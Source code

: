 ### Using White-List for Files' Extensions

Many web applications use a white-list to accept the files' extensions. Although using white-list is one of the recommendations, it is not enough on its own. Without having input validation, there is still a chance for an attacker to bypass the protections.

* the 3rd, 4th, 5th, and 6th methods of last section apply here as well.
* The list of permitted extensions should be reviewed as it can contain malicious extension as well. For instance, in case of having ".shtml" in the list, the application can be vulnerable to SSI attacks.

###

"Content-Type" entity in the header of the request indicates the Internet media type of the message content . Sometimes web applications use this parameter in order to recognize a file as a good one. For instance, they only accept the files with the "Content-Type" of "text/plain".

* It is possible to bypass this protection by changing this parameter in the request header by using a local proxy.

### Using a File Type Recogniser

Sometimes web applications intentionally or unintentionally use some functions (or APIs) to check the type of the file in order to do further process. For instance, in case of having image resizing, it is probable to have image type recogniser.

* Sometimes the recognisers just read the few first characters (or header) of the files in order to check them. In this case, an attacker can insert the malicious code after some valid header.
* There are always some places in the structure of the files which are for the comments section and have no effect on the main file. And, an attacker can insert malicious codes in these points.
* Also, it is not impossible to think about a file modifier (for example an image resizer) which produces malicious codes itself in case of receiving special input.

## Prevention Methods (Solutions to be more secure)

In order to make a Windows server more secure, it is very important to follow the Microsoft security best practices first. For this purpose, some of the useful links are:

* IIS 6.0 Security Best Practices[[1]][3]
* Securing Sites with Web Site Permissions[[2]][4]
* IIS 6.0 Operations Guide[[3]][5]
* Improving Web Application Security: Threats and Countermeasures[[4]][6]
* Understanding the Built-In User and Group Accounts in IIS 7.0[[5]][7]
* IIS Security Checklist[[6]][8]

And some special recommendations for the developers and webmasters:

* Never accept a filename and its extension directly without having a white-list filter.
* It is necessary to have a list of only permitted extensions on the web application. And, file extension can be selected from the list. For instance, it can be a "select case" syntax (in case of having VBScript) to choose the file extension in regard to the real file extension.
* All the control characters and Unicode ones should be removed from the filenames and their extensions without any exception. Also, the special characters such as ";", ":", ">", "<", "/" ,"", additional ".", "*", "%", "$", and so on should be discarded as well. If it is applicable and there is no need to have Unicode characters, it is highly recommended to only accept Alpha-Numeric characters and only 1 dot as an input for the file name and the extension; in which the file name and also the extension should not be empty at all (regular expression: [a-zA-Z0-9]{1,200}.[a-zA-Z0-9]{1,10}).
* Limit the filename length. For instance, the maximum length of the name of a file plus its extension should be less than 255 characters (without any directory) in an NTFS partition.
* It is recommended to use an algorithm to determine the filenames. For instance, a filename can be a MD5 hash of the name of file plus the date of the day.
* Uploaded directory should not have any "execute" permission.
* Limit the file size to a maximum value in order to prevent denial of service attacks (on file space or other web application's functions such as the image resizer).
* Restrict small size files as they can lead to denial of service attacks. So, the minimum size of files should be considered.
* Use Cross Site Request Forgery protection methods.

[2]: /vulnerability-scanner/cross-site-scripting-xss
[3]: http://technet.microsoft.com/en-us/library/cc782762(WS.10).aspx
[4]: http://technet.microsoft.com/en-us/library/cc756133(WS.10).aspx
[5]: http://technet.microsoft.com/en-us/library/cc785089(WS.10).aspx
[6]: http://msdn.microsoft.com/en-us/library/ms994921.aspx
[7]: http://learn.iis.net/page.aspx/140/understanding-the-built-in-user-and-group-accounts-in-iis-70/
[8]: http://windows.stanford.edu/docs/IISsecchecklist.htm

· · · · ·

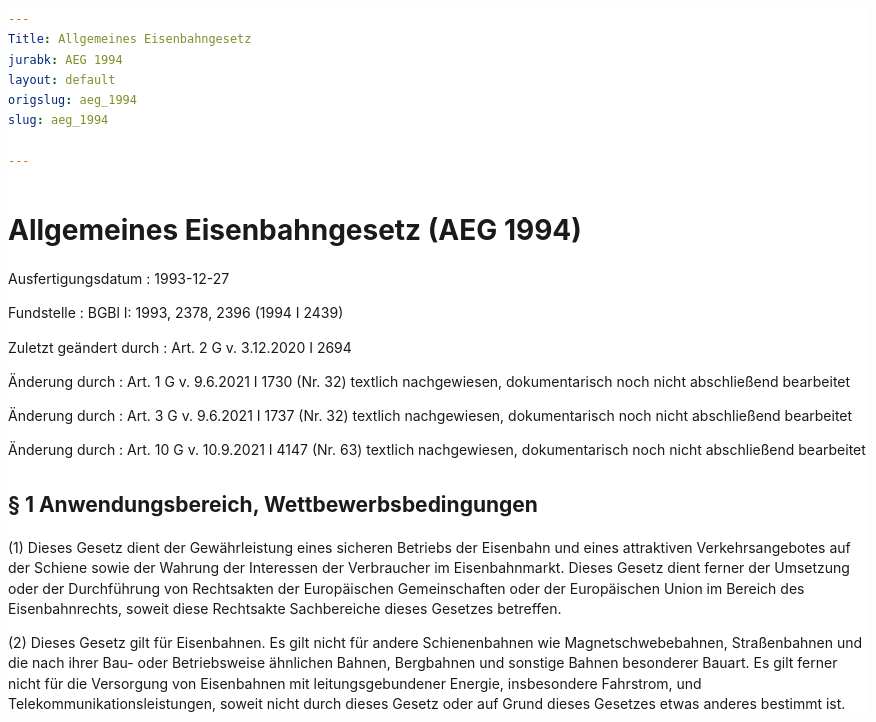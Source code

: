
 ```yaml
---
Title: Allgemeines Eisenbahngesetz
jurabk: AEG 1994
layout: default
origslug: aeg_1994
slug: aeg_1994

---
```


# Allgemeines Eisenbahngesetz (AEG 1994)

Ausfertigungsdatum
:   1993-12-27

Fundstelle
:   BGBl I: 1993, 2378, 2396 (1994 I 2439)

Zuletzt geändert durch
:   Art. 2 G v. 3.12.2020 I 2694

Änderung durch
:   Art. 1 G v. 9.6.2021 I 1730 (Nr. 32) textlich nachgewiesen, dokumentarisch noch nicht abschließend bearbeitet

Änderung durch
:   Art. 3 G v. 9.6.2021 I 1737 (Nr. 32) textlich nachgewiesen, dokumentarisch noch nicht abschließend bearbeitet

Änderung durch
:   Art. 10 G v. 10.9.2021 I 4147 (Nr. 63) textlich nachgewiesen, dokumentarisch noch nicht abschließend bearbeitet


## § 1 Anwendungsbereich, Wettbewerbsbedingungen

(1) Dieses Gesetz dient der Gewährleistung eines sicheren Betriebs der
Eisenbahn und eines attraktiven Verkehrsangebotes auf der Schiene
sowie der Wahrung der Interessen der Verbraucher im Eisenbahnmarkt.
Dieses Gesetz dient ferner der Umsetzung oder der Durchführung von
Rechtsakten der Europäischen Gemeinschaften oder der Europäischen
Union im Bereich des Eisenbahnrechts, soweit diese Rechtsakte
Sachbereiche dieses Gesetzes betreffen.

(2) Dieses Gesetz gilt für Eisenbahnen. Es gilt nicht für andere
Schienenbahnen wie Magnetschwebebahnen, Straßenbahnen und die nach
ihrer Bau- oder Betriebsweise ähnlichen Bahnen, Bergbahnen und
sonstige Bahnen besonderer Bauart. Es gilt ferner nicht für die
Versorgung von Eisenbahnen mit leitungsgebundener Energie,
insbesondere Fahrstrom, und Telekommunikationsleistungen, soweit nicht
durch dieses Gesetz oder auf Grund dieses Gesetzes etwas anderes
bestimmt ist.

· · · · ·

## [Work instructions]
Only lines with the word "secure" are wanted; pull each of them from the records.

## [Output for this exercise]
## Prevention Methods (Solutions to be more secure)
In order to make a Windows server more secure, it is very important to follow the Microsoft security best practices first. For this purpose, some of the useful links are:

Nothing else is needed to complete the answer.